**** Supplied entries ****

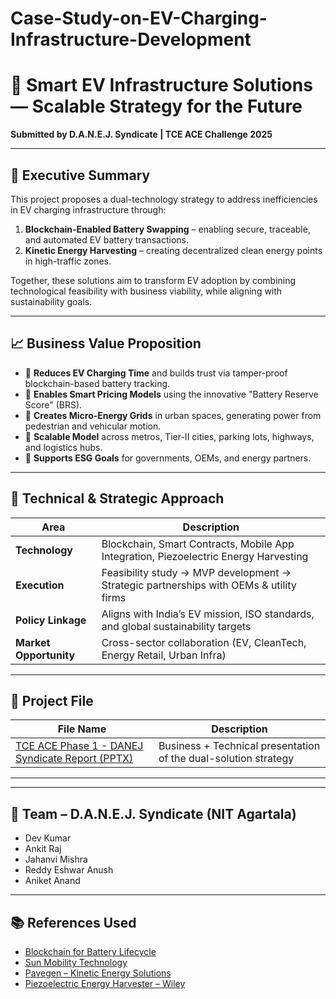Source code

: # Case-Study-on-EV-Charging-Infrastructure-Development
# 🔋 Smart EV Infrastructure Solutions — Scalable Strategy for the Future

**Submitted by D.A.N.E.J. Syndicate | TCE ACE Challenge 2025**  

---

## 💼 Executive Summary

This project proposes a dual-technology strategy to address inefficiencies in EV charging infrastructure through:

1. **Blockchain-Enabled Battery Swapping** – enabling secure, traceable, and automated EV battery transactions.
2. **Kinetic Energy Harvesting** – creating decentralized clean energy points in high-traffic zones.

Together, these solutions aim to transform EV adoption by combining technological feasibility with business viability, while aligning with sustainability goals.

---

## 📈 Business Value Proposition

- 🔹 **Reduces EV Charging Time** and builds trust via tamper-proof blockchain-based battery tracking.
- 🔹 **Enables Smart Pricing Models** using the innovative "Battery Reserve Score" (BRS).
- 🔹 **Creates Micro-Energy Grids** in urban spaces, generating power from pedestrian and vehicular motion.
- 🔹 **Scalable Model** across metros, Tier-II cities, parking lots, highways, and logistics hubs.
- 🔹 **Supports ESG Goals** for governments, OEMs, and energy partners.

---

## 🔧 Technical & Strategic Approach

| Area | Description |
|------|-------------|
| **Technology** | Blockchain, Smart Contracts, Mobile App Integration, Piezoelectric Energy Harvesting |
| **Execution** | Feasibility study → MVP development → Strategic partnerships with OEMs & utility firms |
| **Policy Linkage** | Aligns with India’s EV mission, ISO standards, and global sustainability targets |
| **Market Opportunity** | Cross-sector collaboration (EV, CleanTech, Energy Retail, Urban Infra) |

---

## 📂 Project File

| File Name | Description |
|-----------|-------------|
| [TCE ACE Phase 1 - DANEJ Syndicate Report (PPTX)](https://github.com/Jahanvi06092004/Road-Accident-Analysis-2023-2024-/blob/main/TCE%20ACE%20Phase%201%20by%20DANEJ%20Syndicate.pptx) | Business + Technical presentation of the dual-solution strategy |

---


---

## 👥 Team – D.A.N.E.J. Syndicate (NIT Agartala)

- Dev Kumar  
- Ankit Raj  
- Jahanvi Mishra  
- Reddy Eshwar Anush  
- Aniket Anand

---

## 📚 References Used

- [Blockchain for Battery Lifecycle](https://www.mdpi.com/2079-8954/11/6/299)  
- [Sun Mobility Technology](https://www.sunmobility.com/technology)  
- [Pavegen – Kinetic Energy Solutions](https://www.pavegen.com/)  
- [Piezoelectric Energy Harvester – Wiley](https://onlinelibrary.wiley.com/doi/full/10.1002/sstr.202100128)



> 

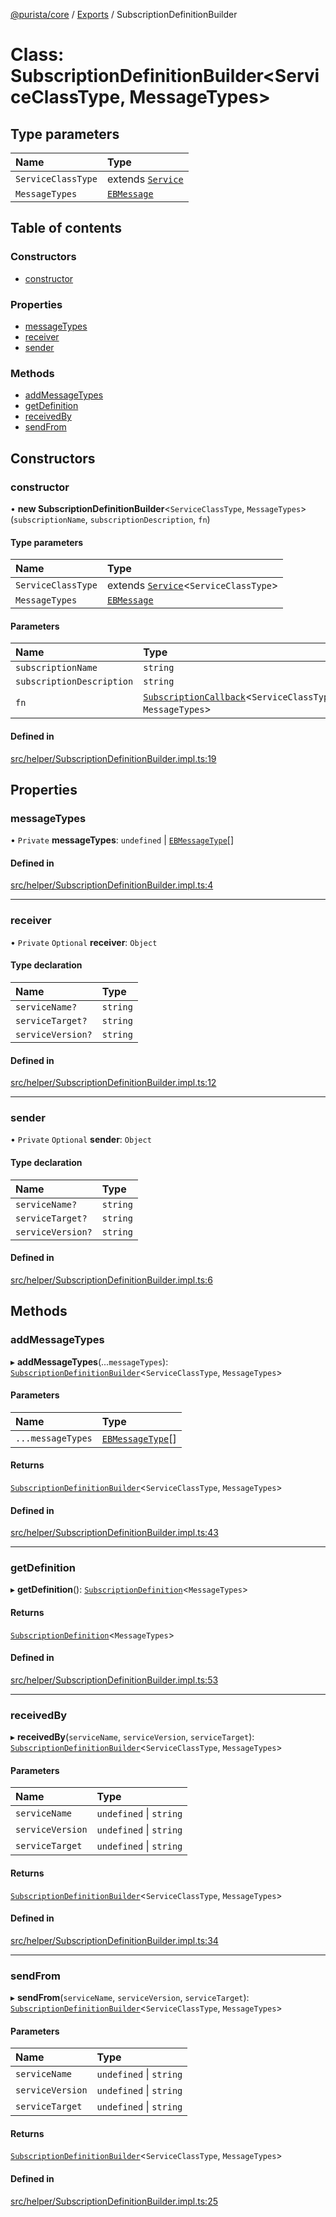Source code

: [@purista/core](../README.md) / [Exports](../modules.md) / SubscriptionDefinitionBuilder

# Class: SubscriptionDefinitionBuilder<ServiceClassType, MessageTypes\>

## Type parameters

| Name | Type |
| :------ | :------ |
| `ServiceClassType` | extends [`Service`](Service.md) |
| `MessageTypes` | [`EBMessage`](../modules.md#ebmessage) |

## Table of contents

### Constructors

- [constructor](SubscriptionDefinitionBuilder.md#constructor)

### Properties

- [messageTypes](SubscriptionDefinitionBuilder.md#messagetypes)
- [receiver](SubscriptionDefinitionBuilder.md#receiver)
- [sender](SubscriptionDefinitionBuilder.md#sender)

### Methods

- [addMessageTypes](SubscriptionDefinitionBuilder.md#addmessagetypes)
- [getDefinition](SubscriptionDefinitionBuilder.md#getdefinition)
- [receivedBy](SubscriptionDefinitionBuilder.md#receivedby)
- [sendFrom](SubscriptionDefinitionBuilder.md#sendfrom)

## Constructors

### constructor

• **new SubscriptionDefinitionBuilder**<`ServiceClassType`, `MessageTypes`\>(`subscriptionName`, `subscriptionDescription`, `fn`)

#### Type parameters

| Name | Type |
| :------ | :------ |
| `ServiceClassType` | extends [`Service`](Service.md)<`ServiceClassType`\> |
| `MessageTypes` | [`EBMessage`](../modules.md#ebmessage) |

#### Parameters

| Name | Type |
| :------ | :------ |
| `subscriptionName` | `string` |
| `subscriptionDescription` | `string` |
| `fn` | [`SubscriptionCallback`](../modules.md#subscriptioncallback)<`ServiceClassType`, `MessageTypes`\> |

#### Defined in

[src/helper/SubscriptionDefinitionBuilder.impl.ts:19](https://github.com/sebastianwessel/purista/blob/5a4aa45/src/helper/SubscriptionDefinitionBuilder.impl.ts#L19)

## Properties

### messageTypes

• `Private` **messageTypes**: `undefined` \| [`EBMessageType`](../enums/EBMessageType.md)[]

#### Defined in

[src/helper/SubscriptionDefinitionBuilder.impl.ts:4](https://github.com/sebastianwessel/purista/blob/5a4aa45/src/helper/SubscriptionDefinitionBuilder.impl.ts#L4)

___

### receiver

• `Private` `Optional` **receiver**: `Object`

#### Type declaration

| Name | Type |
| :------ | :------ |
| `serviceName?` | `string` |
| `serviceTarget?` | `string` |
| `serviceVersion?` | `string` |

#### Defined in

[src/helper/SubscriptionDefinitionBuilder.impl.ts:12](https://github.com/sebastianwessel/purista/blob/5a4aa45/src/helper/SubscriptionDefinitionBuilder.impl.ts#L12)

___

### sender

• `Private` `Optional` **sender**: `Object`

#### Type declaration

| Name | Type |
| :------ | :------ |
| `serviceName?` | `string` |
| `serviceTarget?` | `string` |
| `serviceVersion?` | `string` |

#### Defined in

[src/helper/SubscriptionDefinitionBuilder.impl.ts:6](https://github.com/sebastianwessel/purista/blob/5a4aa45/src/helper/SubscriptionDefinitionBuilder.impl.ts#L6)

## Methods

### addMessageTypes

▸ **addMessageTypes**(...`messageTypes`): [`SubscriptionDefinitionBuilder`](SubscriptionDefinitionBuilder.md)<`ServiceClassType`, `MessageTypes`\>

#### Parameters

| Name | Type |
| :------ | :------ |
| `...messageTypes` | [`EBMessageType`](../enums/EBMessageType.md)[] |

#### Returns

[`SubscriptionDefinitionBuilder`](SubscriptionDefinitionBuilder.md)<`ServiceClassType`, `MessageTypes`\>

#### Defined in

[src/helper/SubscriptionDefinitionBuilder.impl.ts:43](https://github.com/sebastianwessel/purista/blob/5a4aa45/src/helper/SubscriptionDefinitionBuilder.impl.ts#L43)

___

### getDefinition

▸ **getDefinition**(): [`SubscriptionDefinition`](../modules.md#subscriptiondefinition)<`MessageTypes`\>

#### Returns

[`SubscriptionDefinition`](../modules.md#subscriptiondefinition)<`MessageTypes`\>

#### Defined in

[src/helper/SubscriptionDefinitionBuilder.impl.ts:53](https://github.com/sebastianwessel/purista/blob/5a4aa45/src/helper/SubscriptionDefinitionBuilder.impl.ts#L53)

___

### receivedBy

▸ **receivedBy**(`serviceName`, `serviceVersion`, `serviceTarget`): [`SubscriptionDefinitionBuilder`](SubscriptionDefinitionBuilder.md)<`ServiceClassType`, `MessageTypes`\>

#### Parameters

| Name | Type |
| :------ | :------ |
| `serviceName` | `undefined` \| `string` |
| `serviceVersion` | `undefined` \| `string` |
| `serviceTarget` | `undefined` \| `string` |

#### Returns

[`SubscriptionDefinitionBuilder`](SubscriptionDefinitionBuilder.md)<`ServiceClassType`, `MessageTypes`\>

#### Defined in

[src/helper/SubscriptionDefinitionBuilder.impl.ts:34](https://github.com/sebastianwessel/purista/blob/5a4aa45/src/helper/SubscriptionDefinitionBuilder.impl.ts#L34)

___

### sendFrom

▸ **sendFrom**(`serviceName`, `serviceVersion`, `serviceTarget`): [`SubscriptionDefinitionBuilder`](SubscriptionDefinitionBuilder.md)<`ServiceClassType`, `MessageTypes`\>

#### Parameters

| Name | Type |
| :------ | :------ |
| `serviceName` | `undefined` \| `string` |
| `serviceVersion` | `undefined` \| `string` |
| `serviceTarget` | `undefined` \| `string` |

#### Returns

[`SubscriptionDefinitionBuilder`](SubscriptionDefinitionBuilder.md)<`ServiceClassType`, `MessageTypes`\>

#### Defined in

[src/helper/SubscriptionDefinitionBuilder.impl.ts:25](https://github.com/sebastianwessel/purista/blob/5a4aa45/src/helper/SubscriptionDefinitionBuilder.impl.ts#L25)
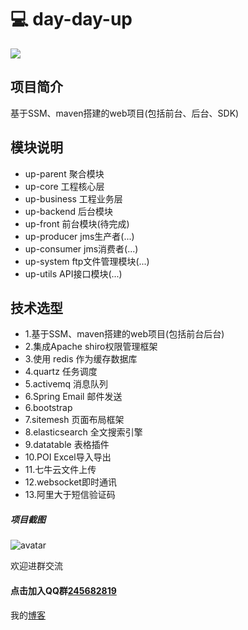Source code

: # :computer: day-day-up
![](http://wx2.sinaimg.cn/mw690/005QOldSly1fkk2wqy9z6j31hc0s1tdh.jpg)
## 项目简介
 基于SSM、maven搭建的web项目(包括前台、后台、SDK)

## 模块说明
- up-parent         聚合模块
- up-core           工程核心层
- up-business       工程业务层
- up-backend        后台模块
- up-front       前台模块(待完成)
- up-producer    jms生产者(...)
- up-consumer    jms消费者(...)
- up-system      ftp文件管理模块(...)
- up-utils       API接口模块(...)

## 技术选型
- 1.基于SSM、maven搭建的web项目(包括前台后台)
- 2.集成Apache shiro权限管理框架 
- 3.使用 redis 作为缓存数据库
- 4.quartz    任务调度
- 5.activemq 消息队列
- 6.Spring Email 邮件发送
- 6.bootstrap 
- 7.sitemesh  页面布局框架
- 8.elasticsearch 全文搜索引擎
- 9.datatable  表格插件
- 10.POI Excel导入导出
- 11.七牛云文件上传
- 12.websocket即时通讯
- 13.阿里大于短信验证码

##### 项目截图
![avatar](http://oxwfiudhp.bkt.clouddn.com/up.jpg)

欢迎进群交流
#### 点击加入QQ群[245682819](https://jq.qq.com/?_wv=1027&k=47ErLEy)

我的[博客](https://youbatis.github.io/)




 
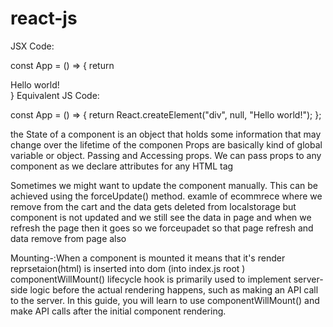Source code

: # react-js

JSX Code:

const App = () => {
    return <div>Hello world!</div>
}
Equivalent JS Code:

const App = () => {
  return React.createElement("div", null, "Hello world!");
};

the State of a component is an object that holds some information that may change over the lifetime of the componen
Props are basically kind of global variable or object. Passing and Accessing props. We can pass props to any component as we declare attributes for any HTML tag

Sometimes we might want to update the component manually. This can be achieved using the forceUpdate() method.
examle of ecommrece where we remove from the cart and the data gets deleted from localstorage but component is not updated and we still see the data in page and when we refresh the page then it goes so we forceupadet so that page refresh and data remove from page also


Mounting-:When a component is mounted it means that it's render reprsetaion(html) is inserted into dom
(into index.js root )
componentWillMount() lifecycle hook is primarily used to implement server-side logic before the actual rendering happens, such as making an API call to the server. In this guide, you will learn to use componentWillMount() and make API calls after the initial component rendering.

****

◆ **Problem to solve**: Your task is to return each line of the data above that contains the string "Optional".

◆ **Written answer**:
• `Private` `Optional` **receiver**: `Object`
• `Private` `Optional` **sender**: `Object`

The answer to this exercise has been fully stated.